Created through and collaboratively managed at the University of Maine Franco-American Centre, the newFranco American virtual Library contains lists and links to journal articles, published papers, dissertation, biographies, fiction and non-fiction, periodicals, artwork and audio and video materials about Franco-American life, culture and history.
The project is a unique endeavor, according to Franco-American Centre Director Yvon Labbé, because it is designed for use by members of all communities, in addition to Franco-Americans, and scholars, who are invited to add to the website anything they believe to be of relevance to Franco-American culture and history. It becomes a much more diversified, collective and open-ended resource, he says.
“What’s unique here isn’t just the content,” Labbé says, “it’s the process, as well. I find this whole thing very exciting, because Maine has not always been successful in mirroring Maine for Maine.”
A third of the state’s population is Franco-American, according to Labbé and senior faculty associate of the Centre Tony Brinkley, also an English professor.
Brinkley says the new website is a significant transition for the Franco-American Centre because it is taking 40 years worth of work at the Centre and putting it online, where it is universally accessible.
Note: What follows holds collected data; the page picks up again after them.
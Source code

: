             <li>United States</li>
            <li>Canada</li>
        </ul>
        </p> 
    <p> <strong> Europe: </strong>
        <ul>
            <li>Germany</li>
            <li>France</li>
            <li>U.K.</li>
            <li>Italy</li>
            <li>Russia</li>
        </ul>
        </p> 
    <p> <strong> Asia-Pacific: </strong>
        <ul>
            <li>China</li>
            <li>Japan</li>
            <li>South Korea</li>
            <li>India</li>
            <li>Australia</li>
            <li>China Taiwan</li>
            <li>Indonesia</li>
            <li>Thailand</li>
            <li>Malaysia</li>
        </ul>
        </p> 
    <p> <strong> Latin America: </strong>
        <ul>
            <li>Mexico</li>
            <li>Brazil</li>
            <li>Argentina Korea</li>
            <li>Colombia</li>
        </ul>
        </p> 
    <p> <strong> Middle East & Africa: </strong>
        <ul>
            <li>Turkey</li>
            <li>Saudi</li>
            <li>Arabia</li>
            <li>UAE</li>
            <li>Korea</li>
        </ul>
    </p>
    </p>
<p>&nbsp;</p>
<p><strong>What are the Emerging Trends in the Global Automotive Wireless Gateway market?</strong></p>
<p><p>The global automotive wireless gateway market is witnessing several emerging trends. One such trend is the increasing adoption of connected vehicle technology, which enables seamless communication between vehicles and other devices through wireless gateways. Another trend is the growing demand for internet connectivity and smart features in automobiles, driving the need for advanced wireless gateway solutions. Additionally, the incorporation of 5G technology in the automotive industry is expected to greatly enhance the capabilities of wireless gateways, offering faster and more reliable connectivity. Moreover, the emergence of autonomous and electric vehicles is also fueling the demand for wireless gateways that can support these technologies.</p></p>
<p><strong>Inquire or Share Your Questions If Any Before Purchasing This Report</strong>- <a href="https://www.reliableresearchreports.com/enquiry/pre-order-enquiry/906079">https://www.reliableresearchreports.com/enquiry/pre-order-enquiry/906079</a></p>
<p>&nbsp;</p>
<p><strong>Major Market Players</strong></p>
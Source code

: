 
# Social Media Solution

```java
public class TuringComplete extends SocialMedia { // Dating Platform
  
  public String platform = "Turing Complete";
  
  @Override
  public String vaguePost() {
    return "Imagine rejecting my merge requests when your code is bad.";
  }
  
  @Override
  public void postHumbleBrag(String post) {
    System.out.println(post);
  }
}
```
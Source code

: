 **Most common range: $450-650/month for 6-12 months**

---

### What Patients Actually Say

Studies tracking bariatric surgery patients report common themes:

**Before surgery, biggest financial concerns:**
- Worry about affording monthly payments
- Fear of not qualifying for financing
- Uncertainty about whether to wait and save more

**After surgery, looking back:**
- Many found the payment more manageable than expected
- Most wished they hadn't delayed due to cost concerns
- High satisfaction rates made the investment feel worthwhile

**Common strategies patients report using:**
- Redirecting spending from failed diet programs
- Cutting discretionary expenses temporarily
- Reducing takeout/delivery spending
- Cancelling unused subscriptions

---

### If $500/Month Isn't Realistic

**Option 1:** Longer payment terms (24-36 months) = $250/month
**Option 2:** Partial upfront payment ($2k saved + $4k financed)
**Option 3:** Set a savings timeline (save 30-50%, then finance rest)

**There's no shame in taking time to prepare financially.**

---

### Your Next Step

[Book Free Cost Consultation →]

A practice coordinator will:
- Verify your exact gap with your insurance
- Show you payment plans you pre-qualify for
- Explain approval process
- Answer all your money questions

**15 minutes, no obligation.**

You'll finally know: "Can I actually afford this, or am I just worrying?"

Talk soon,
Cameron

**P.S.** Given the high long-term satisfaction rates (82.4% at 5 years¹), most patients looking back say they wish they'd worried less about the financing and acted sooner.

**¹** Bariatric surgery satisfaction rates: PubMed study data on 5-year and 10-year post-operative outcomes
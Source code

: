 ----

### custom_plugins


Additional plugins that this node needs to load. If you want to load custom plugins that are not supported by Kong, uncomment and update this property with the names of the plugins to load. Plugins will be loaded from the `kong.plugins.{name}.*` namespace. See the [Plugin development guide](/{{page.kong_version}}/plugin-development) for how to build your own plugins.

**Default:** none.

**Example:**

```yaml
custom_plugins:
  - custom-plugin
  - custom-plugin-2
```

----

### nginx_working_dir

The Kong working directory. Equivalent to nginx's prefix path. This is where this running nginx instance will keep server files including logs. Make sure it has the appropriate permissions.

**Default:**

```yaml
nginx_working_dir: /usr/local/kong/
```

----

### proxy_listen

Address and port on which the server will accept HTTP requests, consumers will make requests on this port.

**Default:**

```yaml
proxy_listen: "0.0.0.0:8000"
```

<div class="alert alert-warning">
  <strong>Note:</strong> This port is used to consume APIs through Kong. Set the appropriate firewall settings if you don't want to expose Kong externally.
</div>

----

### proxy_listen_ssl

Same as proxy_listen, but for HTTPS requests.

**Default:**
“As things go out and are accessible, it will have an impact on teachers and students in public schools,” Labbé adds — a much quicker dissemination process than revising and publishing printed material like textbooks.
A catalog of resources for Franco-American studies that’s linked to URSUS and to the Maine State library, the website categorizes annotates in a virtual collection of items by genre and theme, assigns each item geographic tags, and indicates in which library or public collection each item might be found.
“Up until now, there has been no way to find things written about Franco-Americans,” says Susan Pinette, director of Franco-American studies at UMaine. “This resource has been sorely needed by everyone — both academic and community-based researchers.”
The Library of Congress recently came up with a subject heading a few years ago, Pinette says, but even so, “if you type in ‘Franco American’ into most library catalogs, you get books written about French-U.S. diplomacy. There is no way to find Franco-American authors. Even with the Library of Congress designator, it is tough to find Franco-American fiction.”
Pinette, Labbé and Brinkley have worked for the past year with independent researcher and website architect Jacob Albert of Augusta to create the comprehensive online bibliography. The Québec-based Centre de la Francophonie des Amériques provided the funding. The Québec centre is dedicated to developing a promising future for the Maine French language in the context of cultural diversity by enhancing relationships among Francophones and Francophiles of Québec, Canada and the Americas, according to its mission statement.
Albert says the resource currently is populated by materials relative to Franco-American interests in Maine, New England and pushing west, but will grow nationally through public use and user submissions. “Once this becomes more public, we hope folks will get excited about it and help us add to it,” he says.
Its production also was made possible by the support of Chez Nous, a chapter of Royal Arcanum-ACA, formerly known as Association Canado-Américaine.